Balzac concebe um projeto literário, que ele vai batizar de “La comedie humaine” - “A comédia humana”, fazendo referência a um certo poeta italiano que tem uma moral. (risos) E “A comédia humana” é um projeto gigantesco, efetivamente Megalomaníaco. O Balzac chegou a escrever 94 romances que pertencem a esse entrelaçado de obras. Muitos deles são inacabados, e ele planejava escrever ainda algumas dezenas mais. E o objetivo da comédia humana é de criar uma certa, uma réplica literária da sociedade francesa. Então Balzac realmente se via como um certo cientista, um certo analista da sociedade francesa, um sociólogo, se a gente quiser. E o Balzac é um grande cara. A gente gosta dele. Poxa, escrever 94 livros antes do Word, do open office, não é para qualquer um né! Eu tento imitar as dicas do Balzac, de beber dois litros de café por dia, mas olha, ainda to longe dessa produtividade! Já sofri para produzir o meu podcastzinho Aqui! E o Balzac vai ser um terremoto de magnitude 7 na escala richter assim! (risos) Vai realmente causar uma influência massiva na literatura produzida, do momento imediatamente posterior à ele. Ele vai criar uma avalanche, e a resposta a essa resposta chega mais ao longo do século 19 com as várias tendências realistas. Como tudo na Vida, tudo que eu disse sobre o Pasteur, em ciência, também é verdade sobre o Balzac, em literatura. Foi ele que fez sozinho? Claramente não! 

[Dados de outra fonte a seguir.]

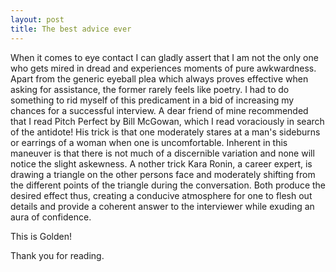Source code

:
 ```yaml
---
layout: post
title: The best advice ever
---
```


When it comes to eye contact I can gladly assert that I am not the only one who gets mired in dread 
and experiences moments of pure awkwardness. Apart from the generic eyeball plea which always proves 
effective when asking for assistance, the former rarely feels like poetry. I had to do something to rid
myself of this predicament in a bid of increasing my chances for a successful interview. A dear friend of 
mine recommended that I read Pitch Perfect by Bill McGowan, which I read voraciously in search of the antidote!
His trick is that one moderately stares at a man's sideburns or earrings of a woman when one is uncomfortable. 
Inherent in this maneuver is that there is not much of a discernible variation and none will notice the slight askewness. A
nother trick Kara Ronin, a career expert, is drawing a triangle on the other persons face and moderately shifting from the 
different points of the triangle during the conversation. Both produce the desired effect thus, creating a conducive 
atmosphere for one to flesh out details and provide a coherent answer to the interviewer while exuding an aura of confidence. 

This is Golden!

Thank you for reading.

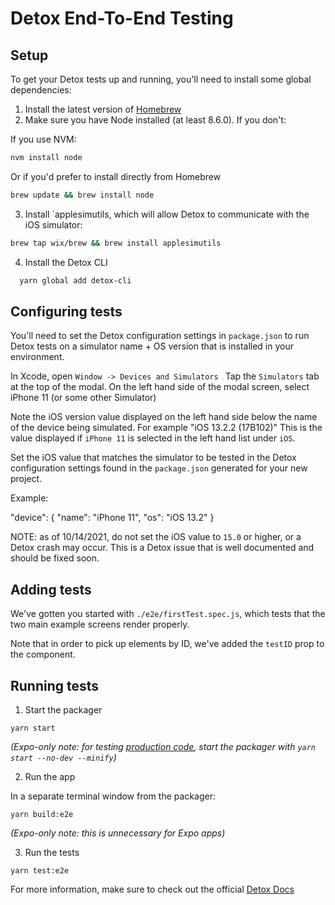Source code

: # Detox End-To-End Testing

## Setup

To get your Detox tests up and running, you'll need to install some global dependencies:

1. Install the latest version of [Homebrew](https://brew.sh/)
2. Make sure you have Node installed (at least 8.6.0). If you don't:

If you use NVM:

```bash
nvm install node
```

Or if you'd prefer to install directly from Homebrew

```bash
brew update && brew install node
```

3. Install `applesimutils, which will allow Detox to communicate with the iOS simulator:

```bash
brew tap wix/brew && brew install applesimutils
```

4. Install the Detox CLI

```bash
  yarn global add detox-cli
```

## Configuring tests

You'll need to set the Detox configuration settings in `package.json` to run Detox tests on a simulator name + OS version that is installed in your environment.

In Xcode, open `Window -> Devices and Simulators `
Tap the `Simulators` tab at the top of the modal.
On the left hand side of the modal screen, select iPhone 11 (or some other Simulator)

Note the iOS version value displayed on the left hand side below the name of the device being simulated. For example "iOS 13.2.2 (17B102)" This is the value displayed if `iPhone 11` is selected in the left hand list under `iOS`.

Set the iOS value that matches the simulator to be tested in the Detox configuration settings found in the `package.json` generated for your new project.

Example:

"device": { "name": "iPhone 11", "os": "iOS 13.2" }

NOTE: as of 10/14/2021, do not set the iOS value to `15.0` or higher, or a Detox crash may occur. This is a Detox issue that is well documented and should be fixed soon.

## Adding tests

We've gotten you started with `./e2e/firstTest.spec.js`, which tests that the two main example screens render properly.

Note that in order to pick up elements by ID, we've added the `testID` prop to the component.

## Running tests

1. Start the packager

```
yarn start
```

_(Expo-only note: for testing [production code](https://docs.expo.io/workflow/development-mode/#production-mode), start the packager with `yarn start --no-dev --minify`)_

2. Run the app

In a separate terminal window from the packager:

```
yarn build:e2e
```

_(Expo-only note: this is unnecessary for Expo apps)_

3. Run the tests

```
yarn test:e2e
```

For more information, make sure to check out the official [Detox Docs](https://github.com/wix/Detox/blob/master/docs/README.md)
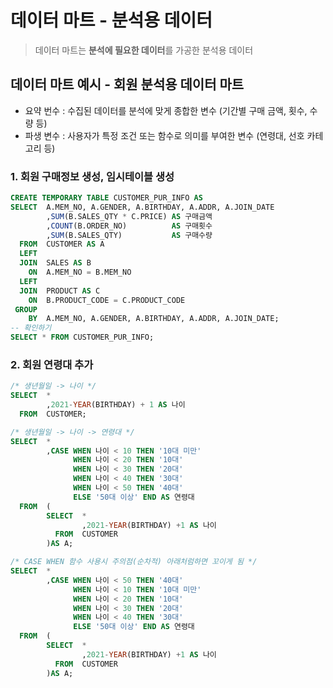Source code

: # 데이터 마트 - 분석용 데이터
> 데이터 마트는 **분석에 필요한 데이터**를 가공한 분석용 데이터

## 데이터 마트 예시 - 회원 분석용 데이터 마트
- 요약 번수 : 수집된 데이터를 분석에 맞게 종합한 변수 (기간별 구매 금액, 횟수, 수량 등)
- 파생 변수 : 사용자가 특정 조건 또는 함수로 의미를 부여한 변수 (연령대, 선호 카테고리 등)

### 1. 회원 구매정보 생성, 임시테이블 생성
```sql
CREATE TEMPORARY TABLE CUSTOMER_PUR_INFO AS
SELECT  A.MEM_NO, A.GENDER, A.BIRTHDAY, A.ADDR, A.JOIN_DATE
		,SUM(B.SALES_QTY * C.PRICE) AS 구매금액
        ,COUNT(B.ORDER_NO) 			AS 구매횟수
        ,SUM(B.SALES_QTY)			AS 구매수량
  FROM  CUSTOMER AS A
  LEFT
  JOIN  SALES AS B
    ON  A.MEM_NO = B.MEM_NO
  LEFT
  JOIN  PRODUCT AS C
    ON  B.PRODUCT_CODE = C.PRODUCT_CODE
 GROUP
    BY  A.MEM_NO, A.GENDER, A.BIRTHDAY, A.ADDR, A.JOIN_DATE;
-- 확인하기
SELECT * FROM CUSTOMER_PUR_INFO;
```

### 2. 회원 연령대 추가
```sql
/* 생년월일 -> 나이 */
SELECT  *
		,2021-YEAR(BIRTHDAY) + 1 AS 나이
  FROM  CUSTOMER;

/* 생년월일 -> 나이 -> 연령대 */
SELECT  *
		,CASE WHEN 나이 < 10 THEN '10대 미만'
			  WHEN 나이 < 20 THEN '10대'
              WHEN 나이 < 30 THEN '20대'
              WHEN 나이 < 40 THEN '30대'
              WHEN 나이 < 50 THEN '40대'
              ELSE '50대 이상' END AS 연령대         
  FROM  (
		SELECT  *
				,2021-YEAR(BIRTHDAY) +1 AS 나이
		  FROM  CUSTOMER
		)AS A;

/* CASE WHEN 함수 사용시 주의점(순차적) 아래처럼하면 꼬이게 됨 */
SELECT  *
		,CASE WHEN 나이 < 50 THEN '40대'
			  WHEN 나이 < 10 THEN '10대 미만'
              WHEN 나이 < 20 THEN '10대'
              WHEN 나이 < 30 THEN '20대'
              WHEN 나이 < 40 THEN '30대'
              ELSE '50대 이상' END AS 연령대         
  FROM  (
		SELECT  *
				,2021-YEAR(BIRTHDAY) +1 AS 나이
		  FROM  CUSTOMER
		)AS A; 
```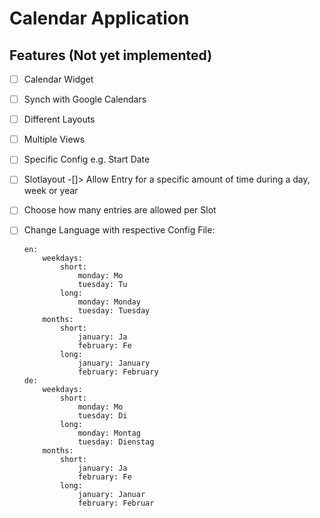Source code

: # Calendar Application
## Features (Not yet implemented)
- [ ] Calendar Widget
- [ ] Synch with Google Calendars
- [ ] Different Layouts
- [ ] Multiple Views
- [ ] Specific Config e.g. Start Date
- [ ] Slotlayout -[]> Allow Entry for a specific amount of time during a day, week or year
- [ ] Choose how many entries are allowed per Slot
- [ ] Change Language with respective Config File:
    
	```
	en:
		weekdays:
			short:
				monday: Mo
				tuesday: Tu
			long:
				monday: Monday
				tuesday: Tuesday
		months:
			short:
				january: Ja
				february: Fe
			long:
				january: January
				february: February
	de:
		weekdays:
			short:
				monday: Mo
				tuesday: Di
			long:
				monday: Montag
				tuesday: Dienstag
		months:
			short:
				january: Ja
				february: Fe
			long:
				january: Januar
				february: Februar
	```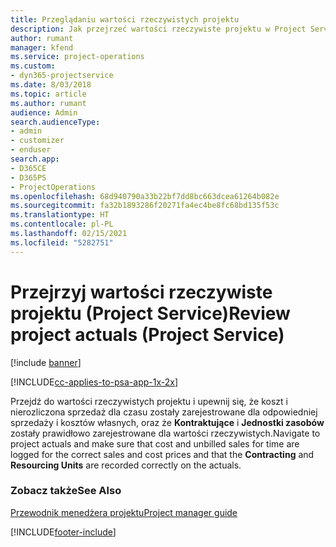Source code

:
 ```yaml
---
title: Przeglądaniu wartości rzeczywistych projektu
description: Jak przejrzeć wartości rzeczywiste projektu w Project Service
author: rumant
manager: kfend
ms.service: project-operations
ms.custom:
- dyn365-projectservice
ms.date: 8/03/2018
ms.topic: article
ms.author: rumant
audience: Admin
search.audienceType:
- admin
- customizer
- enduser
search.app:
- D365CE
- D365PS
- ProjectOperations
ms.openlocfilehash: 68d940790a33b22bf7dd8bc663dcea61264b082e
ms.sourcegitcommit: fa32b1893286f20271fa4ec4be8fc68bd135f53c
ms.translationtype: HT
ms.contentlocale: pl-PL
ms.lasthandoff: 02/15/2021
ms.locfileid: "5282751"
---
```

# <a name="review-project-actuals-project-service"></a><span data-ttu-id="79583-103">Przejrzyj wartości rzeczywiste projektu (Project Service)</span><span class="sxs-lookup"><span data-stu-id="79583-103">Review project actuals (Project Service)</span></span>

[!include [banner](../includes/psa-now-project-operations.md)]

[!INCLUDE[cc-applies-to-psa-app-1x-2x](../includes/cc-applies-to-psa-app-1x-2x.md)]

<span data-ttu-id="79583-104">Przejdź do wartości rzeczywistych projektu i upewnij się, że koszt i nierozliczona sprzedaż dla czasu zostały zarejestrowane dla odpowiedniej sprzedaży i kosztów własnych, oraz że **Kontraktujące** i **Jednostki zasobów** zostały prawidłowo zarejestrowane dla wartości rzeczywistych.</span><span class="sxs-lookup"><span data-stu-id="79583-104">Navigate to project actuals and make sure that cost and unbilled sales for time are logged for the correct sales and cost prices and that the **Contracting** and **Resourcing Units** are recorded correctly on the actuals.</span></span>  
  
### <a name="see-also"></a><span data-ttu-id="79583-105">Zobacz także</span><span class="sxs-lookup"><span data-stu-id="79583-105">See Also</span></span>  
 [<span data-ttu-id="79583-106">Przewodnik menedżera projektu</span><span class="sxs-lookup"><span data-stu-id="79583-106">Project manager guide</span></span>](../psa/project-manager-guide.md)


[!INCLUDE[footer-include](../includes/footer-banner.md)]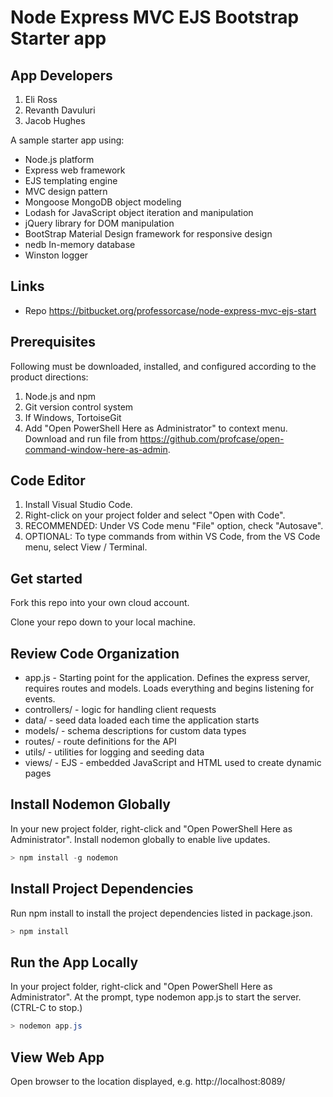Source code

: # Node Express MVC EJS Bootstrap Starter app

## App Developers

1. Eli Ross
2. Revanth Davuluri
3. Jacob Hughes

A sample starter app using:

- Node.js platform
- Express web framework
- EJS templating engine
- MVC design pattern
- Mongoose MongoDB object modeling
- Lodash for JavaScript object iteration and manipulation
- jQuery library for DOM manipulation
- BootStrap Material Design framework for responsive design
- nedb In-memory database
- Winston logger

## Links

- Repo <https://bitbucket.org/professorcase/node-express-mvc-ejs-start>

## Prerequisites

Following must be downloaded, installed, and configured according to the product directions:

1. Node.js and npm
1. Git version control system
1. If Windows, TortoiseGit
1. Add "Open PowerShell Here as Administrator" to context menu. Download and run file from <https://github.com/profcase/open-command-window-here-as-admin>.

## Code Editor

1. Install Visual Studio Code.
1. Right-click on your project folder and select "Open with Code".
1. RECOMMENDED: Under VS Code menu "File" option, check "Autosave".
1. OPTIONAL: To type commands from within VS Code, from the VS Code menu, select View /  Terminal.

## Get started

Fork this repo into your own cloud account.

Clone your repo down to your local machine.

## Review Code Organization

- app.js - Starting point for the application. Defines the express server, requires routes and models. Loads everything and begins listening for events.
- controllers/ - logic for handling client requests
- data/ - seed data loaded each time the application starts
- models/ - schema descriptions for custom data types
- routes/ - route definitions for the API
- utils/ - utilities for logging and seeding data
- views/ - EJS - embedded JavaScript and HTML used to create dynamic pages

## Install Nodemon Globally

In your new project folder, right-click and "Open PowerShell Here as Administrator". Install nodemon globally to enable live updates.

```PowerShell
> npm install -g nodemon
```

## Install Project Dependencies

Run npm install to install the project dependencies listed in package.json.

```PowerShell
> npm install
```

## Run the App Locally

In your project folder, right-click and "Open PowerShell Here as Administrator". At the prompt, type nodemon app.js to start the server.  (CTRL-C to stop.)

```PowerShell
> nodemon app.js
```

## View Web App

Open browser to the location displayed, e.g. http://localhost:8089/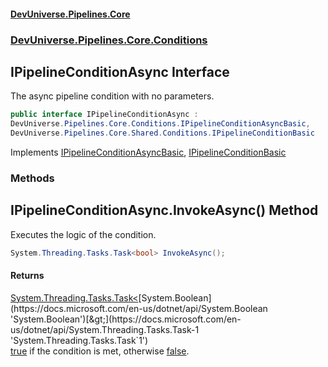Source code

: #### [DevUniverse.Pipelines.Core](Pipelines.md 'Pipelines')
### [DevUniverse.Pipelines.Core.Conditions](Pipelines.md#DevUniverse.Pipelines.Core.Conditions 'DevUniverse.Pipelines.Core.Conditions')
## IPipelineConditionAsync Interface
The async pipeline condition with no parameters.  
```csharp
public interface IPipelineConditionAsync :
DevUniverse.Pipelines.Core.Conditions.IPipelineConditionAsyncBasic,
DevUniverse.Pipelines.Core.Shared.Conditions.IPipelineConditionBasic
```

Implements [IPipelineConditionAsyncBasic](IPipelineConditionAsyncBasic.md 'DevUniverse.Pipelines.Core.Conditions.IPipelineConditionAsyncBasic'), [IPipelineConditionBasic](IPipelineConditionBasic.md 'DevUniverse.Pipelines.Core.Shared.Conditions.IPipelineConditionBasic')  
### Methods
<a name='DevUniverse.Pipelines.Core.Conditions.IPipelineConditionAsync.InvokeAsync()'></a>
## IPipelineConditionAsync.InvokeAsync() Method
Executes the logic of the condition.  
```csharp
System.Threading.Tasks.Task<bool> InvokeAsync();
```
#### Returns
[System.Threading.Tasks.Task&lt;](https://docs.microsoft.com/en-us/dotnet/api/System.Threading.Tasks.Task-1 'System.Threading.Tasks.Task`1')[System.Boolean](https://docs.microsoft.com/en-us/dotnet/api/System.Boolean 'System.Boolean')[&gt;](https://docs.microsoft.com/en-us/dotnet/api/System.Threading.Tasks.Task-1 'System.Threading.Tasks.Task`1')  
[true](https://docs.microsoft.com/en-us/dotnet/csharp/language-reference/builtin-types/bool 'https://docs.microsoft.com/en-us/dotnet/csharp/language-reference/builtin-types/bool') if the condition is met, otherwise [false](https://docs.microsoft.com/en-us/dotnet/csharp/language-reference/builtin-types/bool 'https://docs.microsoft.com/en-us/dotnet/csharp/language-reference/builtin-types/bool').
  
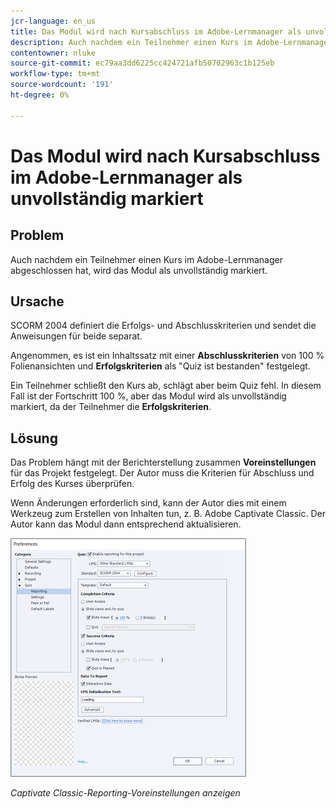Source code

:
 ```yaml
---
jcr-language: en_us
title: Das Modul wird nach Kursabschluss im Adobe-Lernmanager als unvollständig markiert
description: Auch nachdem ein Teilnehmer einen Kurs im Adobe-Lernmanager abgeschlossen hat, wird das Modul als unvollständig markiert.
contentowner: nluke
source-git-commit: ec79aa3dd6225cc424721afb50702963c1b125eb
workflow-type: tm+mt
source-wordcount: '191'
ht-degree: 0%

---
```




# Das Modul wird nach Kursabschluss im Adobe-Lernmanager als unvollständig markiert

## Problem

Auch nachdem ein Teilnehmer einen Kurs im Adobe-Lernmanager abgeschlossen hat, wird das Modul als unvollständig markiert.

## Ursache

SCORM 2004 definiert die Erfolgs- und Abschlusskriterien und sendet die Anweisungen für beide separat.

Angenommen, es ist ein Inhaltssatz mit einer **Abschlusskriterien** von 100 % Folienansichten und **Erfolgskriterien** als &quot;Quiz ist bestanden&quot; festgelegt.

Ein Teilnehmer schließt den Kurs ab, schlägt aber beim Quiz fehl. In diesem Fall ist der Fortschritt 100 %, aber das Modul wird als unvollständig markiert, da der Teilnehmer die **Erfolgskriterien**.

## Lösung

Das Problem hängt mit der Berichterstellung zusammen **Voreinstellungen** für das Projekt festgelegt. Der Autor muss die Kriterien für Abschluss und Erfolg des Kurses überprüfen.

Wenn Änderungen erforderlich sind, kann der Autor dies mit einem Werkzeug zum Erstellen von Inhalten tun, z. B. Adobe Captivate Classic. Der Autor kann das Modul dann entsprechend aktualisieren.

![](assets/scorm.png)

*Captivate Classic-Reporting-Voreinstellungen anzeigen*

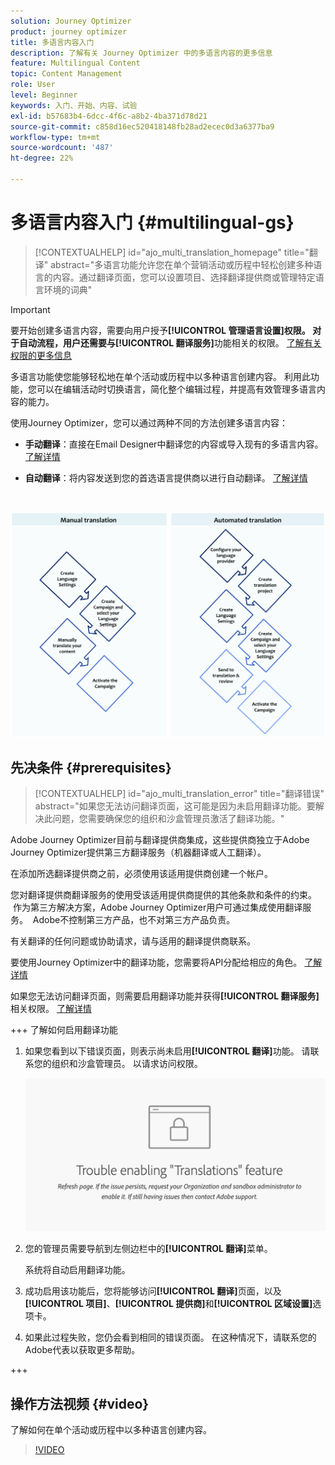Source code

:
 ```yaml
---
solution: Journey Optimizer
product: journey optimizer
title: 多语言内容入门
description: 了解有关 Journey Optimizer 中的多语言内容的更多信息
feature: Multilingual Content
topic: Content Management
role: User
level: Beginner
keywords: 入门、开始、内容、试验
exl-id: b57683b4-6dcc-4f6c-a8b2-4ba371d78d21
source-git-commit: c858d16ec520418148fb28ad2ecec0d3a6377ba9
workflow-type: tm+mt
source-wordcount: '487'
ht-degree: 22%

---
```


# 多语言内容入门 {#multilingual-gs}

>[!CONTEXTUALHELP]
>id="ajo_multi_translation_homepage"
>title="翻译"
>abstract="多语言功能允许您在单个营销活动或历程中轻松创建多种语言的内容。通过翻译页面，您可以设置项目、选择翻译提供商或管理特定语言环境的词典"

>[!IMPORTANT]
>
>要开始创建多语言内容，需要向用户授予&#x200B;**[!UICONTROL 管理语言设置]**权限。
>对于自动流程，用户还需要与&#x200B;**[!UICONTROL 翻译服务]**&#x200B;功能相关的权限。 [了解有关权限的更多信息](../administration/permissions.md)

多语言功能使您能够轻松地在单个活动或历程中以多种语言创建内容。 利用此功能，您可以在编辑活动时切换语言，简化整个编辑过程，并提高有效管理多语言内容的能力。

使用Journey Optimizer，您可以通过两种不同的方法创建多语言内容：

* **手动翻译**：直接在Email Designer中翻译您的内容或导入现有的多语言内容。 [了解详情](multilingual-manual.md)

* **自动翻译**：将内容发送到您的首选语言提供商以进行自动翻译。 [了解详情](multilingual-automated.md)

</br>

![](assets/translation_schema.png)

## 先决条件 {#prerequisites}

>[!CONTEXTUALHELP]
>id="ajo_multi_translation_error"
>title="翻译错误"
>abstract="如果您无法访问翻译页面，这可能是因为未启用翻译功能。要解决此问题，您需要确保您的组织和沙盒管理员激活了翻译功能。"

Adobe Journey Optimizer目前与翻译提供商集成，这些提供商独立于Adobe Journey Optimizer提供第三方翻译服务（机器翻译或人工翻译）。

在添加所选翻译提供商之前，必须使用该适用提供商创建一个帐户。

您对翻译提供商翻译服务的使用受该适用提供商提供的其他条款和条件的约束。  作为第三方解决方案，Adobe Journey Optimizer用户可通过集成使用翻译服务。  Adobe不控制第三方产品，也不对第三方产品负责。

有关翻译的任何问题或协助请求，请与适用的翻译提供商联系。

要使用Journey Optimizer中的翻译功能，您需要将API分配给相应的角色。 [了解详情](https://experienceleague.adobe.com/en/docs/experience-platform/landing/platform-apis/api-authentication#assign-api-to-a-role)

如果您无法访问翻译页面，则需要启用翻译功能并获得&#x200B;**[!UICONTROL 翻译服务]**&#x200B;相关权限。 [了解详情](../administration/ootb-permissions.md)

+++ 了解如何启用翻译功能

1. 如果您看到以下错误页面，则表示尚未启用&#x200B;**[!UICONTROL 翻译]**&#x200B;功能。 请联系您的组织和沙盒管理员。 以请求访问权限。

   ![](assets/multi-troubleshoot.png)

1. 您的管理员需要导航到左侧边栏中的&#x200B;**[!UICONTROL 翻译]**&#x200B;菜单。

   系统将自动启用翻译功能。

1. 成功启用该功能后，您将能够访问&#x200B;**[!UICONTROL 翻译]**&#x200B;页面，以及&#x200B;**[!UICONTROL 项目]**、**[!UICONTROL 提供商]**&#x200B;和&#x200B;**[!UICONTROL 区域设置]**&#x200B;选项卡。

1. 如果此过程失败，您仍会看到相同的错误页面。 在这种情况下，请联系您的Adobe代表以获取更多帮助。

+++

## 操作方法视频 {#video}

了解如何在单个活动或历程中以多种语言创建内容。

>[!VIDEO](https://video.tv.adobe.com/v/3430921/)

Assim como Pasteur Não fez nada sozinho. Mas ele tem um mérito que é incrível, é. Certamente tem, ambos né. O Verga já vai estar produzindo justamente nesse momento de final de século, e o conto que a gente vai analisar hoje é um conto publicado em 1880 num livro que se chama “Vita dei campi” - A Vida dos Campos. E esse livro recolhe dez contos, alguns dos quais vão ser realmente antológicos e muito lidos e são maravilhosos assim! Um deles era “Rosso Malpelo” que é sobre um menino ruivo visto como malvado; o “Cavalleria Rusticana” que imediatamente virou uma ópera de grande sucesso, então talvez você já tenha ouvido falar desse conto através da ópera. E um outro conto muito lido na Itália na Itália que se chama “La Lupa” - A Loba.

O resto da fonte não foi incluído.